MANOA (HawaiiNewsNow) - More than 50,000 people who have parked at the University of Hawaii at Manoa are on pins and needles after being notified that a computer hacker got into the parking office's database that contained confidential information, such as social security numbers.
UH officials say they are taking steps to strengthen computer system security.
Professor Janet Becker has always parked her car and walked to class without much concern. But on Tuesday, she received word that her personal information was compromised when a hacker introduced a virus to a computer server used by the University of Hawaii Manoa parking office.
"What was your reaction?" this reporter asked.
"Um, crap," the geology and geophysics professor said. "Maybe it was something worse than that, but that's all I'll attest to."
The university says the online security breach may have exposed the personal data of approximately 53,000 people, including about 40,870 social security numbers and 200 credit card numbers.
"We do know that, as part of the investigation, a computer site in China was involved," Gregg Takayama, UH spokesperson, said. "But that's not to say that the hacker originated in China because they may have simply used a site in China to route this Malware through."
Those being notified, and encouraged to review their financial statements, include faculty and staff members employed in 1998, and anyone who dealt with the parking office between January 1, 1998 and June 30, 2009. That means anyone who obtained a parking permit, had a car towed or appealed a citation.
"We absolutely understand the concerns on the part of 53,000," Takayama said. "I'm among those whose information is compromised, too."
The breach occurred more than five weeks ago, but wasn't discovered until a routine audit June 15th.
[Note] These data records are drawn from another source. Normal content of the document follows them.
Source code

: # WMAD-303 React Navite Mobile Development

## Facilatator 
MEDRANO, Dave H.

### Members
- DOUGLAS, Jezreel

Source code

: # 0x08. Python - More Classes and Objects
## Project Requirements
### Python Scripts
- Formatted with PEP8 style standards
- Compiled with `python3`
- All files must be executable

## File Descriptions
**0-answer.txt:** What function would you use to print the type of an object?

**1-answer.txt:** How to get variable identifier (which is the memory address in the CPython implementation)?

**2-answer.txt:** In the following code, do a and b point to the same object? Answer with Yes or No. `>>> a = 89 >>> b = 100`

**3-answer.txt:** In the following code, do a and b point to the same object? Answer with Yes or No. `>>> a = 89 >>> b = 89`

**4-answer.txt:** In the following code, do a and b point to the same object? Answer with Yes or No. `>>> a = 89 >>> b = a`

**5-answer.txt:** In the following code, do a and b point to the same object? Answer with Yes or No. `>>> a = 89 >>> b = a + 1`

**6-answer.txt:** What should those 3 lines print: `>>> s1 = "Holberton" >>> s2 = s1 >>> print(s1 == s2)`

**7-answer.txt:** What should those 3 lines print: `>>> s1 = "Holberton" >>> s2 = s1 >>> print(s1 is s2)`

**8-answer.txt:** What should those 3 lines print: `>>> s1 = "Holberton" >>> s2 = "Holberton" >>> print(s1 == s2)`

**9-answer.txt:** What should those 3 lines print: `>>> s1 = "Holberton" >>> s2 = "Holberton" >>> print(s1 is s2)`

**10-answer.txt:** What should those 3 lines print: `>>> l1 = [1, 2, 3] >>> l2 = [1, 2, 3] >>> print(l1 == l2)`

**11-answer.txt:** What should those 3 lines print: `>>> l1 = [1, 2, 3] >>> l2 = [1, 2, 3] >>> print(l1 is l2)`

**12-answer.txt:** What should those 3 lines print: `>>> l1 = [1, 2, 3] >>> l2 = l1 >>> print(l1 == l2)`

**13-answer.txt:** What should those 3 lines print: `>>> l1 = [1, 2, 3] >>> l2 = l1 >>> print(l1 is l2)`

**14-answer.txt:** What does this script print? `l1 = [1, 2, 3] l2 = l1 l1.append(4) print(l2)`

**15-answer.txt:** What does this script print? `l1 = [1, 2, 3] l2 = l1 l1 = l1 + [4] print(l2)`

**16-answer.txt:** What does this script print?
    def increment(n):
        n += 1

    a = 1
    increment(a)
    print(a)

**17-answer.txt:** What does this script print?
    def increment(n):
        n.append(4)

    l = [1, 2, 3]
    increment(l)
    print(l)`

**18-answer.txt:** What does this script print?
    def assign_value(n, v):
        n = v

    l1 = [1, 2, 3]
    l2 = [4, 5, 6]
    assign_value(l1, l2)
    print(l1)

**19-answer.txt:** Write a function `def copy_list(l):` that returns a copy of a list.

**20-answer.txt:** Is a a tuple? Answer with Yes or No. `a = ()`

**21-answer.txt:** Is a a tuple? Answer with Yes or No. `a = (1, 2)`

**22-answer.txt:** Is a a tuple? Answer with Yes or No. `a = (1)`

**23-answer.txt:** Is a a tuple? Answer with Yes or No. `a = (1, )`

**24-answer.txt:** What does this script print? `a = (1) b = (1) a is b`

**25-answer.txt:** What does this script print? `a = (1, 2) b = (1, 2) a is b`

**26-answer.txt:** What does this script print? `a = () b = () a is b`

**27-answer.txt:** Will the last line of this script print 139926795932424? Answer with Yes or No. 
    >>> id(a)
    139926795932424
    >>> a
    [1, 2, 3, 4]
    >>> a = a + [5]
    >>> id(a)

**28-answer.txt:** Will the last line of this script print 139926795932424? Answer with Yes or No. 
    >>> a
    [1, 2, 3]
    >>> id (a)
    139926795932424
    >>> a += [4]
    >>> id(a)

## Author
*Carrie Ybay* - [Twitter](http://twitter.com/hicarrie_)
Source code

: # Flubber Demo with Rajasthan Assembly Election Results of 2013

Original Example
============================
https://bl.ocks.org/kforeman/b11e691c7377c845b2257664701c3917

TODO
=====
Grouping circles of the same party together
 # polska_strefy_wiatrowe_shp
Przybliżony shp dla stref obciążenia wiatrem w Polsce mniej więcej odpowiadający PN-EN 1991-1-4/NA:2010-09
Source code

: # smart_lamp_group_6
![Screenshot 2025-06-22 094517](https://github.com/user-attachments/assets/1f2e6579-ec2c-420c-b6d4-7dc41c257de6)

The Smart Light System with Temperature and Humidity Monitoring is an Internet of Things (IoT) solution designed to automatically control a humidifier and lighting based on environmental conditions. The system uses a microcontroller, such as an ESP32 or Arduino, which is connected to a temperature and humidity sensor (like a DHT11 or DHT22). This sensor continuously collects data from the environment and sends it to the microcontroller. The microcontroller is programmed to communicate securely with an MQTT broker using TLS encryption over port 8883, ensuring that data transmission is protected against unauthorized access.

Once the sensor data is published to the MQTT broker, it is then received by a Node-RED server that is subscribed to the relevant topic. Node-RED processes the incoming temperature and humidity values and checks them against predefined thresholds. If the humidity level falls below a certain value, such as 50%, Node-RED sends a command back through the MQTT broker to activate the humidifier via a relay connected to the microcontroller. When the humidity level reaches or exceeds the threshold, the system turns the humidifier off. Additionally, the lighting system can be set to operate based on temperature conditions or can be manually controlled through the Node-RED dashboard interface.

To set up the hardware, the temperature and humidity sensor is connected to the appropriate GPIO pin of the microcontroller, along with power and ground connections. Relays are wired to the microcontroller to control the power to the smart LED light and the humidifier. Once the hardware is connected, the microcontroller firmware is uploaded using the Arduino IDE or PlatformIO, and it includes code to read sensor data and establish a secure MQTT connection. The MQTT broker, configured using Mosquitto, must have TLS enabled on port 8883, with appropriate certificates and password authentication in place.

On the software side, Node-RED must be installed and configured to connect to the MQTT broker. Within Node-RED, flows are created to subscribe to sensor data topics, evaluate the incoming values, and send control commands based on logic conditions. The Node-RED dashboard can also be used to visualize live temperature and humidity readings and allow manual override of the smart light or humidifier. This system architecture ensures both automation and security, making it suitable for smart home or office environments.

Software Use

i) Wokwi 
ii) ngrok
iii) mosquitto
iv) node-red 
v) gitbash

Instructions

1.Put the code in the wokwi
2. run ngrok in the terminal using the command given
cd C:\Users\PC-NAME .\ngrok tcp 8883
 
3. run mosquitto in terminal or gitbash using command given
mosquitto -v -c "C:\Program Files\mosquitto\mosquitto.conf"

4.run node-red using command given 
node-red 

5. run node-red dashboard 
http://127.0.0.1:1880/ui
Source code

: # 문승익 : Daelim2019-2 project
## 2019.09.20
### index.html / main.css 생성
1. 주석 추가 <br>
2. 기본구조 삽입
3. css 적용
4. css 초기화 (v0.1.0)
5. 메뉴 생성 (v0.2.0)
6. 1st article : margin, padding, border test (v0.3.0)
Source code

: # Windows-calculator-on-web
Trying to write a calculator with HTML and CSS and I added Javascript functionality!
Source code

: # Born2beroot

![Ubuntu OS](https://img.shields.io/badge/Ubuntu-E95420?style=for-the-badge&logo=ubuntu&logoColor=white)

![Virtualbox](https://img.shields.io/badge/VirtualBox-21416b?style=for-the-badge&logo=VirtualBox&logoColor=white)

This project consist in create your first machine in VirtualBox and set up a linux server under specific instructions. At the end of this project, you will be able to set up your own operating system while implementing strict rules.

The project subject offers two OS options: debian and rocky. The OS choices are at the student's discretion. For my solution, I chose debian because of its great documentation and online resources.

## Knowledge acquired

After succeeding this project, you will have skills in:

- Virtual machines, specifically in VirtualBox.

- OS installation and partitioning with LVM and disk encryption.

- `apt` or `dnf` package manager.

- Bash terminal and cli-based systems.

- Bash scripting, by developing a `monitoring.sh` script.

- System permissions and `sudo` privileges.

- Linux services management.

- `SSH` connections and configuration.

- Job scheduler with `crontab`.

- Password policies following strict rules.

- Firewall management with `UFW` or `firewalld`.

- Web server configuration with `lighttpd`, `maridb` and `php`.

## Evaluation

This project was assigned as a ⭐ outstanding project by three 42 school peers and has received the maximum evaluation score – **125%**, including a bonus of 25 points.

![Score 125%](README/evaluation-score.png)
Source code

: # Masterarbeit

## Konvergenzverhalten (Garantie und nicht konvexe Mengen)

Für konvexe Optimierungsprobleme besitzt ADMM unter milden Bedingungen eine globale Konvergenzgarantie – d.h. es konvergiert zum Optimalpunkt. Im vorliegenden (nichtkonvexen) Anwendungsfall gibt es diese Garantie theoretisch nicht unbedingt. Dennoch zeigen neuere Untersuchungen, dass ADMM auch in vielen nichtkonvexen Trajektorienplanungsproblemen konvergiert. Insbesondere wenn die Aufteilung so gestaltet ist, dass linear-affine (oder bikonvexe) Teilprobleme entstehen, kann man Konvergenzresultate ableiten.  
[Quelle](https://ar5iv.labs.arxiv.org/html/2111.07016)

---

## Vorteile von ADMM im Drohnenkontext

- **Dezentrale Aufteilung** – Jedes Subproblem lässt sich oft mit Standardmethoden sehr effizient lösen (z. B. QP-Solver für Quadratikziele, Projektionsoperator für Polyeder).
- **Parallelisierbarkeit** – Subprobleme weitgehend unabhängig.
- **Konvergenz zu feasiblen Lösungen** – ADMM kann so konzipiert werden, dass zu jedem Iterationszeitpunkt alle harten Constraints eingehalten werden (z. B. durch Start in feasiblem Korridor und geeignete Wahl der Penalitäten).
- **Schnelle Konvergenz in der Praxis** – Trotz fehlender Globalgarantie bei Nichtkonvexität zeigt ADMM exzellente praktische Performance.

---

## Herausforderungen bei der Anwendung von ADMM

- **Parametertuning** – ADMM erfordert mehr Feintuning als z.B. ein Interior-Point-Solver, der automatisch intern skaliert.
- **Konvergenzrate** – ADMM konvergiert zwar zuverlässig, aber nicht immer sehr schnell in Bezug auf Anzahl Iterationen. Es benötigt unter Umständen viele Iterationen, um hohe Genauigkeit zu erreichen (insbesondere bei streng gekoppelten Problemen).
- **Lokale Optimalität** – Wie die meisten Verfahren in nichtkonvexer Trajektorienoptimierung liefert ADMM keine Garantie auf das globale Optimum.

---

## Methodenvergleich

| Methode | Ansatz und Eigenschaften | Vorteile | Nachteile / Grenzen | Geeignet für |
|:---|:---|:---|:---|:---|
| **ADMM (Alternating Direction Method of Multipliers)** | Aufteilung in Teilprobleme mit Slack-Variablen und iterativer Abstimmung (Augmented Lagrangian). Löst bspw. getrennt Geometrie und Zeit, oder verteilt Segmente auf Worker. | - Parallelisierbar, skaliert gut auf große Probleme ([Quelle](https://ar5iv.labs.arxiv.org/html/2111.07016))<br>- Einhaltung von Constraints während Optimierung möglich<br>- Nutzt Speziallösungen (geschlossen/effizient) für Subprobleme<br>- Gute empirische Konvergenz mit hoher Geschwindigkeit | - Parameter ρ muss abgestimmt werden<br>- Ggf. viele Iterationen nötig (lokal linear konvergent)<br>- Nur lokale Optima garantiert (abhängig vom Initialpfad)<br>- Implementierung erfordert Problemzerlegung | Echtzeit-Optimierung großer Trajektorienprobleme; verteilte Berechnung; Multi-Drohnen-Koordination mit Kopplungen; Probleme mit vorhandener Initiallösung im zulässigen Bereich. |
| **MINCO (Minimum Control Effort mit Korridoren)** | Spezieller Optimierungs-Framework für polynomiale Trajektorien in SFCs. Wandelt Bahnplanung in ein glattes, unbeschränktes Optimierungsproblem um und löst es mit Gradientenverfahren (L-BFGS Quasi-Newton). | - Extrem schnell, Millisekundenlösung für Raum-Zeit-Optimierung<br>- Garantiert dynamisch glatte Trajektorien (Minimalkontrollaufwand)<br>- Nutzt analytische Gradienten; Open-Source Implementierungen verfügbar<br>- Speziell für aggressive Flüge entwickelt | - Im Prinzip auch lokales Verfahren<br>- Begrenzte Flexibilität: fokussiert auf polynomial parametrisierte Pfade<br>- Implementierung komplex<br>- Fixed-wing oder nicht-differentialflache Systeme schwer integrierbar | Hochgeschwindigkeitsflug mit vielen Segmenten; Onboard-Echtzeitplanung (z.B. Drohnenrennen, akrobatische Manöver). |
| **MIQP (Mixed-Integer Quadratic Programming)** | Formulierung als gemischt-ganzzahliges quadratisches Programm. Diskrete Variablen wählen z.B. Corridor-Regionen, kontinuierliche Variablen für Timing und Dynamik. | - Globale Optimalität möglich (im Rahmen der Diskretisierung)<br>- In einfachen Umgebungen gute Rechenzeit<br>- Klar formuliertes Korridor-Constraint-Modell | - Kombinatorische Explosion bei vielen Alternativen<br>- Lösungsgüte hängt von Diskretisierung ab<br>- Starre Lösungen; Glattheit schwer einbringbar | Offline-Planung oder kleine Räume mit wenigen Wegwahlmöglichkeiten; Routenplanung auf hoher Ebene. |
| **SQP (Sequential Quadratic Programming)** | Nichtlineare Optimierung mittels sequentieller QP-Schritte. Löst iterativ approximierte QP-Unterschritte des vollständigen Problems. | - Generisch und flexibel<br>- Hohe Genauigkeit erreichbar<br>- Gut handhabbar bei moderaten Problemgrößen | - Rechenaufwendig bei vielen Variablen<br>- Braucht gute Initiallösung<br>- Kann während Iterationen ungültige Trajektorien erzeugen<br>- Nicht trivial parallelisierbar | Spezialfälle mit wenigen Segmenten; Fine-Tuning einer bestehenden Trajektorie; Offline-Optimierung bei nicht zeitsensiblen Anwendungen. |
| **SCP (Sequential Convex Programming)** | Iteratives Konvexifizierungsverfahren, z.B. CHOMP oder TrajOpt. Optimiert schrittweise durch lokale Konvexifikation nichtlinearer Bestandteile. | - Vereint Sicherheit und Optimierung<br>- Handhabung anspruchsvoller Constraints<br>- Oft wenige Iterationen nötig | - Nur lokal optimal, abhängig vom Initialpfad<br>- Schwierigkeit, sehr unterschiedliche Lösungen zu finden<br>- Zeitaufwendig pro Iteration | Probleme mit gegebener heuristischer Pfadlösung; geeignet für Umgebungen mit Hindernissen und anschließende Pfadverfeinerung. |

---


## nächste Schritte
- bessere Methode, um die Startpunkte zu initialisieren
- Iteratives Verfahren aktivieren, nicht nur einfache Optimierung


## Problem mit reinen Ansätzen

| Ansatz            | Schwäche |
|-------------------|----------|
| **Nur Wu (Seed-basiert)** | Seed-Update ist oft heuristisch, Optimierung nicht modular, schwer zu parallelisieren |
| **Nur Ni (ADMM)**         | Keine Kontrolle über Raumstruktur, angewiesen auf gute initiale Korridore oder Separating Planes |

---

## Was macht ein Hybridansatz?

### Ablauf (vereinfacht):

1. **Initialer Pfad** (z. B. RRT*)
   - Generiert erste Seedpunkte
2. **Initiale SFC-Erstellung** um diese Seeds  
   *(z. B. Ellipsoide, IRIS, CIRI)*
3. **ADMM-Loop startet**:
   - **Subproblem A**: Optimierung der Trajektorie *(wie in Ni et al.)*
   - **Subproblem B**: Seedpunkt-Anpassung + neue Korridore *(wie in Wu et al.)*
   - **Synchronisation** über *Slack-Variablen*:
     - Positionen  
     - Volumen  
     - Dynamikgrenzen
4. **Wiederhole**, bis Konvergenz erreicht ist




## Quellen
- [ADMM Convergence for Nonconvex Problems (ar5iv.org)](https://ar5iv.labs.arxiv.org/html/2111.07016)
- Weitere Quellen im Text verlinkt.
Since then, UH officials say they have been working to identify those affected, and purging social security numbers from parking office databases.
"It's a ticking time bomb if you use social security numbers for identifications, so I'm glad they've deleted those," Becker said.
The university says so far, there's been no indication that the information is being misused.
"It's a big deal," Becker said. "But I'm just kind of crossing my fingers that I have a bad car so no one will want my information."
This incident follows two other cases within the UH system.
On April 15, 2009, the financial records of about 15,000 Kapiolani Community College students were compromised. On February 4, 2010, the credit card numbers of about 35 people at Honolulu Community College were exposed.